Don Cornelius, 75, Dies of Gunshot Wound to the Head


(Clarence Williams/Los Angeles Times/MCT)

Don Cornelius, producer and host of the television show “Soul Train,” was found dead today around 4 a.m. in his Sherman Oaks, Los Angeles, home. Discovered by a family member, Cornelius died of an apparently self-inflicted gunshot wound. He was 75 years old.

Started on the heels of the civil rights movement in 1970, “SoulTrain” was the longest running nationally syndicated television show in history, showcasing black music artists that could not get airtime on segregated music programs like “American Bandstand.” In its 35 years on the air, it made an immeasurable contribution to American pop culture, as it provided a platform for big and little-known black artists like Aretha Franklin, James Brown, the Jackson 5, Sister Sledge and Chaka Khan to black and white audiences across the country. Initially bringing funk, soul and disco to the forefront of the American music scene, “Soul Train” also set the stage for the upcoming movement of hip-hop culture.

At the time of his death, Cornelius was developing a film giving a behind-the-scenes look at how “Soul Train” was developed. Cornelius had been recently divorced and was complaining of health problems.

Since the news of his death, many celebrities have expressed their sadness over the loss of the iconic figure.
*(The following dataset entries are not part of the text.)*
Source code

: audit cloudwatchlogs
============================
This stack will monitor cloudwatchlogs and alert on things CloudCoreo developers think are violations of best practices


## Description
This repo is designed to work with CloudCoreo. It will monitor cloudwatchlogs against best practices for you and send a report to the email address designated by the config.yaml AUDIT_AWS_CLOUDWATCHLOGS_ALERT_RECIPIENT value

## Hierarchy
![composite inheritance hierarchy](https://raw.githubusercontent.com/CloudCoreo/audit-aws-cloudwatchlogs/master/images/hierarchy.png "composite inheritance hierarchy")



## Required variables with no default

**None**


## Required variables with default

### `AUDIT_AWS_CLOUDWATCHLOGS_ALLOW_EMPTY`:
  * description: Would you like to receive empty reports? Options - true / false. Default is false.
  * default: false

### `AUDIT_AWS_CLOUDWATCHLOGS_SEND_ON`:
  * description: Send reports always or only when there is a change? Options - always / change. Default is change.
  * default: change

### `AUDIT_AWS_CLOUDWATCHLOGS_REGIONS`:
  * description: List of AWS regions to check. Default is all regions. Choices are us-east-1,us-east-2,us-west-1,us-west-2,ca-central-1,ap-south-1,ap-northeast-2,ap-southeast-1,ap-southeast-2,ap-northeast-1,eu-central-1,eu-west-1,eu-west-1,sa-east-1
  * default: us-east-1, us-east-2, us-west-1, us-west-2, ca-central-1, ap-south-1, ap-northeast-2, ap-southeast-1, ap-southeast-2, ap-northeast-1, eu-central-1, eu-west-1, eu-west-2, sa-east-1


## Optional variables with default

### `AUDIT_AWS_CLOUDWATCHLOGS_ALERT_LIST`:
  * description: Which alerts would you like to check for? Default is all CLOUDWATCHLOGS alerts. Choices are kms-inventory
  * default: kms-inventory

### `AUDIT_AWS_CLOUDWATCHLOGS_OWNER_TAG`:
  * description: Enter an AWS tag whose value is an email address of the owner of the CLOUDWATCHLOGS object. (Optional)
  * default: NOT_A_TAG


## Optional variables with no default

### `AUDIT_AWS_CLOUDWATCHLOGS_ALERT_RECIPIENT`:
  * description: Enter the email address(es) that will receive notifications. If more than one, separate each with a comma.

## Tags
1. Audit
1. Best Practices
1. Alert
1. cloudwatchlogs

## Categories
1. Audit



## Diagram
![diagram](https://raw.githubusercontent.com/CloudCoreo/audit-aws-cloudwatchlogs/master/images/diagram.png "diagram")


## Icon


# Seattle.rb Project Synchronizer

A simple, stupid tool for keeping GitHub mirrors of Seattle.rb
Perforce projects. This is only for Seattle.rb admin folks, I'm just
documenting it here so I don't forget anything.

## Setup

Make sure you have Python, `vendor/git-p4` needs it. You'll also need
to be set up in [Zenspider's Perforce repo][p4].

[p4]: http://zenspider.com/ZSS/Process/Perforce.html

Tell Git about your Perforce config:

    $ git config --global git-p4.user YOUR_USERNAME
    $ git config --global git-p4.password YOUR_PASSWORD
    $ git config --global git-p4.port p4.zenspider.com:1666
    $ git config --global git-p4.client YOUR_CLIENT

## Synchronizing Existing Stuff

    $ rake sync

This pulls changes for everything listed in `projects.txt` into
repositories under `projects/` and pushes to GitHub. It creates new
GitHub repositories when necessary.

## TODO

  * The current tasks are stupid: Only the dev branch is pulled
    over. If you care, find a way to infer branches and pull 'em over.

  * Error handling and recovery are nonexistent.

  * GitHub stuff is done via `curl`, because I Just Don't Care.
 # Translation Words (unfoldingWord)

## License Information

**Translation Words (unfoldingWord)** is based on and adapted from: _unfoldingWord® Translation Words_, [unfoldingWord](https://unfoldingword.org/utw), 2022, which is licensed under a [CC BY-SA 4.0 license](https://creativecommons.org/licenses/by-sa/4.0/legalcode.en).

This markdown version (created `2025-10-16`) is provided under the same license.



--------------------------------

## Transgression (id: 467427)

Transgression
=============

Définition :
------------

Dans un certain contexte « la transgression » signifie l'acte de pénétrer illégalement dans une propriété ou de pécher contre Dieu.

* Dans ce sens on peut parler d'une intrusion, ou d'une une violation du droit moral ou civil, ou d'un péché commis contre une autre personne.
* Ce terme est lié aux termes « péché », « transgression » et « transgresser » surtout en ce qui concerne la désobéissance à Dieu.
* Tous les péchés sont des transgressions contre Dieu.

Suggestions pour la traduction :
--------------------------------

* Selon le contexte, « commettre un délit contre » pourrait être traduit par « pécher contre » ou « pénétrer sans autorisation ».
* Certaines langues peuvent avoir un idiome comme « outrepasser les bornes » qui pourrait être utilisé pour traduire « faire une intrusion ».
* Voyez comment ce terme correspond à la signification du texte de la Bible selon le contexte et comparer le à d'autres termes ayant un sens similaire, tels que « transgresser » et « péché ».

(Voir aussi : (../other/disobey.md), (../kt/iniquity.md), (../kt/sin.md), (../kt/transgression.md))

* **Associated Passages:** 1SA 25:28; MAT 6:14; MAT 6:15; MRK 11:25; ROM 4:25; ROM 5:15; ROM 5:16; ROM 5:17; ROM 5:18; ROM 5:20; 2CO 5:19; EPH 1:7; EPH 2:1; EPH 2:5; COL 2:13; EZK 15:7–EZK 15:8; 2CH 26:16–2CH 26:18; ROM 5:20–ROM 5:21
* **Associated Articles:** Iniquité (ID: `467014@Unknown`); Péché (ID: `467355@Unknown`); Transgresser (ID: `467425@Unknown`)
Interviewed by the Associated Press, singer Aretha Franklin said, “God bless him for the solid good and wholesome foundation he provided for young adults worldwide and the unity and brotherhood he single-handedly brought about with his most memorable creation of ‘Soul Train.'”

Also interviewed by the Associated Press, music producer Quincy Jones said, “Before MTV there was ‘Soul Train.’ That will be the great legacy of Don Cornelius. His contributions to television, music and our culture as a whole will never be matched. My heart goes out to Don’s family and loved ones.”